Relationships
The Best Emotional Response to Protect Romance
How the psychology of empathy influences relationships.
Posted December 9, 2024 Reviewed by Gary Drevitch
Key points
- Active, responsive listening maintains marital quality.
- High emotional reactivity hinders emotional regulation and coping.
- Emotional stability and psychological well‐being increase with age.

Romance is easy when times are good, but turbulence comes when your partner is stressed out or feeling emotional. Venting as a stress-relieving technique yields only works with a receptive, empathetic ear—because steady support is a calming influence. According to research, being a responsive listener also maintains marital quality.
Responding Instead of Reacting
Qunming Yuan et al. (2022) studied the impact of emotional reactivity and perceived partner responsiveness on marital quality.[i] They defined emotional reactivity as “the emotional experience generated by an individual under the action of the evoked stimulus, the intensity of the perceived emotion, and the time required for the emotion to return to the baseline level” (citing Nock et al., 2008). They observed that individuals with high emotional reactivity have trouble with emotional regulation and coping. Perhaps not surprisingly, Yuan et al. found that high emotional reactivity decreases marital quality.
Studying 550 couples in China, Yuan et al. found that emotional reactivity of couples was negatively linked with perceived partner responsiveness as well as marital quality, and perceived partner responsiveness was positively correlated with the quality of marriage.
In their research, Yuan et al. used emotional reactivity as a central index to measure marital quality, noting that couples with positive emotional reactivity support one another in the face of daily pressures, contributing to a harmonious atmosphere that improves the marital quality of both partners. Yuan et al. also note that perceived marital quality is influenced by attributions of a partner’s negative emotions. When a spouse is perceived as less emotionally reactive, the other spouse is likely to attribute their negative emotions to the external environment, which explains why they are more tolerant of their spouses’ negative emotions and are more willing to offer support—which reduces conflict and improves marital quality for both partners.

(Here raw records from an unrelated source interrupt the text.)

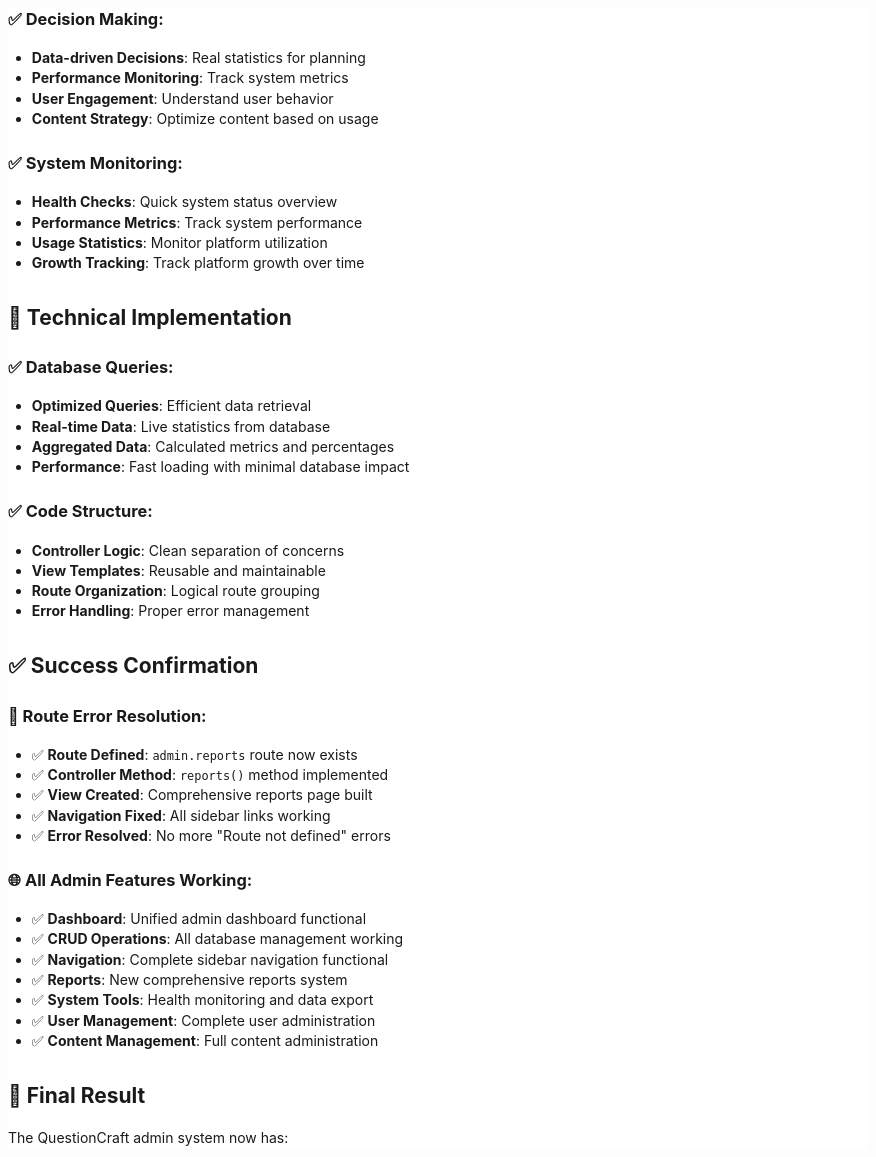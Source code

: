 ### **✅ Decision Making:**
- **Data-driven Decisions**: Real statistics for planning
- **Performance Monitoring**: Track system metrics
- **User Engagement**: Understand user behavior
- **Content Strategy**: Optimize content based on usage

### **✅ System Monitoring:**
- **Health Checks**: Quick system status overview
- **Performance Metrics**: Track system performance
- **Usage Statistics**: Monitor platform utilization
- **Growth Tracking**: Track platform growth over time

## **🔧 Technical Implementation**

### **✅ Database Queries:**
- **Optimized Queries**: Efficient data retrieval
- **Real-time Data**: Live statistics from database
- **Aggregated Data**: Calculated metrics and percentages
- **Performance**: Fast loading with minimal database impact

### **✅ Code Structure:**
- **Controller Logic**: Clean separation of concerns
- **View Templates**: Reusable and maintainable
- **Route Organization**: Logical route grouping
- **Error Handling**: Proper error management

## **✅ Success Confirmation**

### **🎯 Route Error Resolution:**
- ✅ **Route Defined**: `admin.reports` route now exists
- ✅ **Controller Method**: `reports()` method implemented
- ✅ **View Created**: Comprehensive reports page built
- ✅ **Navigation Fixed**: All sidebar links working
- ✅ **Error Resolved**: No more "Route not defined" errors

### **🌐 All Admin Features Working:**
- ✅ **Dashboard**: Unified admin dashboard functional
- ✅ **CRUD Operations**: All database management working
- ✅ **Navigation**: Complete sidebar navigation functional
- ✅ **Reports**: New comprehensive reports system
- ✅ **System Tools**: Health monitoring and data export
- ✅ **User Management**: Complete user administration
- ✅ **Content Management**: Full content administration

## **🎉 Final Result**

The QuestionCraft admin system now has:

Although Yuan et al. note the potential impact of cultural context in some of their results, they also found broadly applicable interpersonal dynamics that arguably impact relationships everywhere.
Stressors Impact People Differently
One of the more general findings Yuan et al. discussed is the reality that different people respond to the same stressors differently. This can be true within any relationship and is often recognized early on within a courtship and accommodated as couples spend time together. We can relate to friends and family who are either overly dramatic (“Oh, that’s just George”) or overreact to circumstances that have nothing to do with us. Such expressions of emotion do not threaten our relationships; instead, they can strengthen them through allowing us to offer validation and emotional support whether we believe they are overreacting or not.
Response and Resilience Over Time
Other research provides some good news for long-term relationships, finding that emotional response and reactivity gets easier over time. Koihei Masumoto et al. (2022) investigated the impact of emotional regulation in long-term marriages.[ii] Studying 66 couples living in Japan, their findings reflected the impact of marriage duration, the impact of emotional regulation on mental health, and the likelihood of emotional suppression—which they acknowledge is likely more culturally appropriate within their study sample.
One of the observations Masumoto et al. make at the beginning of their research is arguably ubiquitous—the impact of aging on emotional health, including the experience of loss. They note that emotional stability and psychological well‐being tend to increase with advancing age, perhaps due to a recognition of less time left leading to an increased perceived significance of emotional goals. Consequently, they recognize that prioritizing emotionally meaningful activities and events may allow older adults to maintain psychological well‐being even under stress.
As couples age together, the ability to maintain emotional health can benefit both partners, leading to a vitally important mutual exchange within marriage. Empathetic emotional response can benefit a couple from the moment they walk down the aisle until they enjoy the sunset years together. Apparently, there is much benefit to great conversation, and to attentive listening.
References
[i] Yuan, Qunming, Zhiguang Fan, and Jiaqi Leng. 2022. “The Effect of Emotional Reactivity on Marital Quality in Chinese Couples: The Mediating Role of Perceived Partner Responsiveness.” Frontiers in Psychology 12 (January). doi:10.3389/fpsyg.2021.787899.
[ii] Masumoto, Kouhei, Kazuhiro Harada, and Mariko Shiozaki. 2022. “Effect of Emotion Regulation on Mental Health of Couples in Long‐term Marriages: One‐year Follow‐up Study.” Japanese Psychological Research 64 (3): 360–68. doi:10.1111/jpr.12325.